Tras este programa electoral disfrazado de discurso forense, Castro coloca sobre el tapete un cuadro de miserias terribles y ofrece un recetario populista para ponerle fin: nacionalizar industrias, darle un papel primordial al Estado en la gestión económica y desconfiar permanentemente del mercado, de la libertad de empresa y de la ley de la oferta y la demanda. Castro es ya el perfecto protoidiota latinoamericano imbricado en una vieja corriente populista. Es ese bicho tan latinoamericano que se llama a sí mismo, con mucho orgullo, un «revolucionario». Pero, además, es algo aún mucho más peligroso que pertenece a una muy arraigada y delirante tradición ibérica: Castro es también un arbitrista. Alguien siempre capaz de arbitrar remedios sencillos y expeditos para liquidar instantáneamente los problemas más complejos. A sus veintisiete añitos, sin la menor experiencia laboral —no digamos empresarial o administrativa—, puesto que no había trabajado un minuto en su vida, Castro sabe cómo resolver en un abrir y cerrar de ojos el problema de la vivienda, de la salud, de la industrialización, de la educación, de la alimentación, de la instantánea creación de riquezas. Todo se puede hacer rápida y eficientemente mediante unos cuantos decretos dictados por hombres bondadosos guiados por principios superiores. Castro es un revolucionario, y lo que CUDE y América necesitan son hombres así para sacar al continente de su marasmo centenario. Cuarenta y tantos años después de aquel falso discurso, es dolorosamente fácil pasear por las calles de una Habana que se derrumba, y compraba —otra vez— cómo los caminos del infierno suelen estar empedrados de magníficas intenciones. Las intenciones de los revolucionarios arbitristas.
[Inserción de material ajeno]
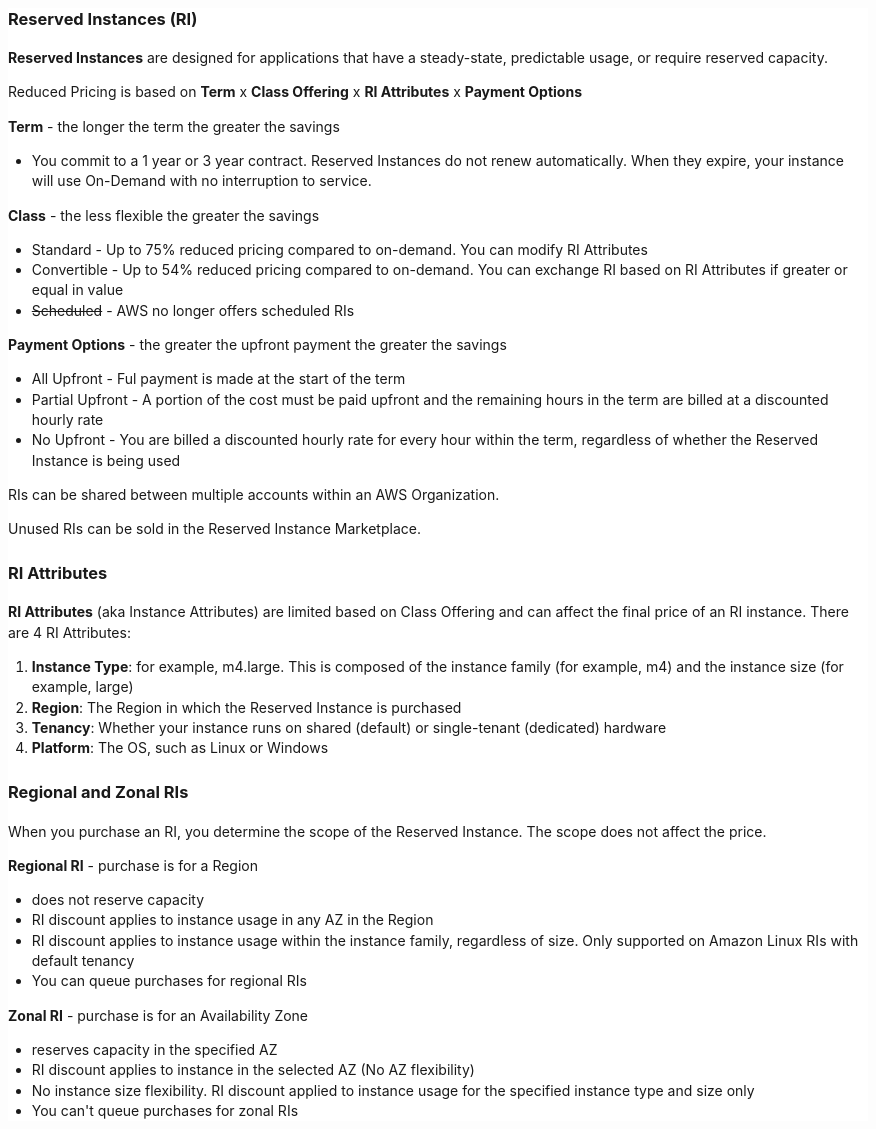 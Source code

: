 ### Reserved Instances (RI)
**Reserved Instances** are designed for applications that have a steady-state, predictable usage, or require reserved capacity.

Reduced Pricing is based on **Term** x **Class Offering** x **RI Attributes** x **Payment Options**

**Term** - the longer the term the greater the savings
- You commit to a 1 year or 3 year contract. Reserved Instances do not renew automatically. When they expire, your instance will use On-Demand with no interruption to service.

**Class** - the less flexible the greater the savings
- Standard - Up to 75% reduced pricing compared to on-demand. You can modify RI Attributes
- Convertible - Up to 54% reduced pricing compared to on-demand. You can exchange RI based on RI Attributes if greater or equal in value
- ~~Scheduled~~ - AWS no longer offers scheduled RIs

**Payment Options** - the greater the upfront payment the greater the savings
- All Upfront - Ful payment is made at the start of the term
- Partial Upfront - A portion of the cost must be paid upfront and the remaining hours in the term are billed at a discounted hourly rate
- No Upfront - You are billed a discounted hourly rate for every hour within the term, regardless of whether the Reserved Instance is being used

RIs can be shared between multiple accounts within an AWS Organization.

Unused RIs can be sold in the Reserved Instance Marketplace.

### RI Attributes
**RI Attributes** (aka Instance Attributes) are limited based on Class Offering and can affect the final price of an RI instance. There are 4 RI Attributes:
1. **Instance Type**: for example, m4.large. This is composed of the instance family (for example, m4) and the instance size (for example, large)
2. **Region**: The Region in which the Reserved Instance is purchased
3. **Tenancy**: Whether your instance runs on shared (default) or single-tenant (dedicated) hardware
4. **Platform**: The OS, such as Linux or Windows

### Regional and Zonal RIs
When you purchase an RI, you determine the scope of the Reserved Instance. The scope does not affect the price.

**Regional RI** - purchase is for a Region
- does not reserve capacity
- RI discount applies to instance usage in any AZ in the Region
- RI discount applies to instance usage within the instance family, regardless of size. Only supported on Amazon Linux RIs with default tenancy
- You can queue purchases for regional RIs

**Zonal RI** - purchase is for an Availability Zone
- reserves capacity in the specified AZ
- RI discount applies to instance in the selected AZ (No AZ flexibility)
- No instance size flexibility. RI discount applied to instance usage for the specified instance type and size only
- You can't queue purchases for zonal RIs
Por último, tras esta infantil retahila de simplificaciones, medias verdades y solemnes tonterías, Castro termina con una emotiva descripción de la forma en que sus compañeros fueron asesinados y expone los fundamentos de Derecho que justifican y condonan su rebelión ante la tiranía. A estas alturas —finalizando el siglo XX— sabemos, al fin, que la historia no lo va a absolver, sino, como decía Reynaldo Arenas, lo va a «absorber», pero nuestros idiotas tal vez no se hayan dado cuenta del todo. Aman demasiado los mitos.

Los condenados de la tierra. Frantz Fanón, 1961.

La vida y la obra de Fanón encierran varias dolorosas paradojas. Este médico negro, nacido en Martinica en 1925 —muerto de leucemia en 1961, el mismo año en que apareció en París Les damnés de la terre—, de refinadísima cultura francesa, con esta obra, leída por toda la dirigencia política de los años sesenta y setenta, dotó al radicalismo revolucionario del ya entonces llamado Tercer Mundo de un evangelio antioccidental cuyos efectos todavía dan serios coletazos.

Tras escribir en 1952 un ensayo titulado Piel negra, máscara blanca, en el que ya se adelantan algunas de las tesis que luego defendería en Los condenados de la tierra, Fanón, que se había educado como siquiatra en Martinica y en Francia, en 1953 se trasladó a Argelia —entonces en plena ebullición nacionalista—, y desde el hospital en el que trabajaba se acercó a los movimientos independentistas, convirtiéndose en 1957 en editor de una de las publicaciones del grupo. En 1960, poco antes de su muerte, el gobierno argelino en armas lo nombró embajador ante la república africana de Ghana. Era la tumultuosa época en que comenzaba la descolonización de África.

Dos factores le dieron el gran impulso editorial que inicialmente tuvo este libro. El primero, fue su aparición en los momentos en que la guerra de independencia librada por los argelinos contra los franceses estremecía a ambos países, al punto de que la estabilidad institucional de Francia amenazaba con resquebrajarse. Argelia era noticia en todas partes, y las simpatías universales no estaban con París o con los pied-noir, sino con los árabes humillados y explotados. La segunda, es que la obra apareció bendecida con un prólogo laudatorio y coincidente de Jean Paul Sartre, entonces cabeza indiscutible de toda la intelligentsia occidental. Nuestra edición es la duodécima publicada por Fondo de Cultura Económica en México, en 1988, tras una primera versión que apareciera en 1963, ligeramente reformada por los traductores dos años más tarde, hasta fijar el texto definitivo.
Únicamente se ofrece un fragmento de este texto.